Growers tout Georgia peach crop

ATLANTA -- Georgia's peach crop survived temperature swings in the winter and spring, oriental fruit moths and the threat that the coronavirus would slow the arrival of migrant workers.

Now comes the payoff for growers:

"This is probably the biggest peach crop we've had in five years," said Lee Dickey of Dickey Farms in Crawford County.

"I don't think it's going to be any kind of record breaker," said Dickey, who grows about 100,000 trees capable of yielding 7 million pounds of the fruit. "But, coming off the last three or four years, it's looking like it's going to be a great crop."

Unlike Georgia vegetable farmers, who lost about half their early spring sales when big buyers like restaurants and schools closed due to the coronavirus, peach growers are not facing supply chain issues. Almost everything they produce goes to U.S. stores or roadside stands.

Early peach varieties are already on their way to market, and, though not the cream of the crop, they are a tasty tease to what's to come.

"The big peaches that Georgia is known for in June and July are going to be really nice," Dickey predicted.

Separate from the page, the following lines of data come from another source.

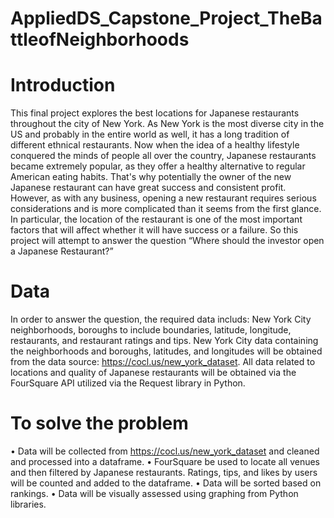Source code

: # AppliedDS_Capstone_Project_TheBattleofNeighborhoods

# Introduction
This final project explores the best locations for Japanese restaurants throughout the city of New York. As New York is the most diverse city in the US and probably in the entire world as well, it has a long tradition of different ethnical restaurants. Now when the idea of a healthy lifestyle conquered the minds of people all over the country, Japanese restaurants became extremely popular, as they offer a healthy alternative to regular American eating habits. That's why potentially the owner of the new Japanese restaurant can have great success and consistent profit. However, as with any business, opening a new restaurant requires serious considerations and is more complicated than it seems from the first glance. In particular, the location of the restaurant is one of the most important factors that will affect whether it will have success or a failure. So this project will attempt to answer the question “Where should the investor open a Japanese Restaurant?”

# Data
In order to answer the question, the required data includs: New York City neighborhoods, boroughs to include boundaries, latitude, longitude, restaurants, and restaurant ratings and tips. New York City data containing the neighborhoods and boroughs, latitudes, and longitudes will be obtained from the data source: https://cocl.us/new_york_dataset. All data related to locations and quality of Japanese restaurants will be obtained via the FourSquare API utilized via the Request library in Python.

# To solve the problem
• Data will be collected from https://cocl.us/new_york_dataset and cleaned and processed into a dataframe.
• FourSquare be used to locate all venues and then filtered by Japanese restaurants. Ratings, tips, and likes by users will be counted and added to the dataframe.
• Data will be sorted based on rankings.
• Data will be visually assessed using graphing from Python libraries.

The state's $50 million annual peach crop continues to be a point of pride in Georgia's $13 billion agribusiness industry. Still, it's not the farm behemoth it once was. California and South Carolina passed the state in peach production years ago.

Irvin Lawson of Lawson Peaches in Brooks County has reduced his acreage of peach trees from 400 to about 100 in recent years because climate change has warmed winter temperatures on his farm. That makes it hard for the trees to get enough hours of temperatures below 45 degrees -- they need that chill time to bloom and set fruit.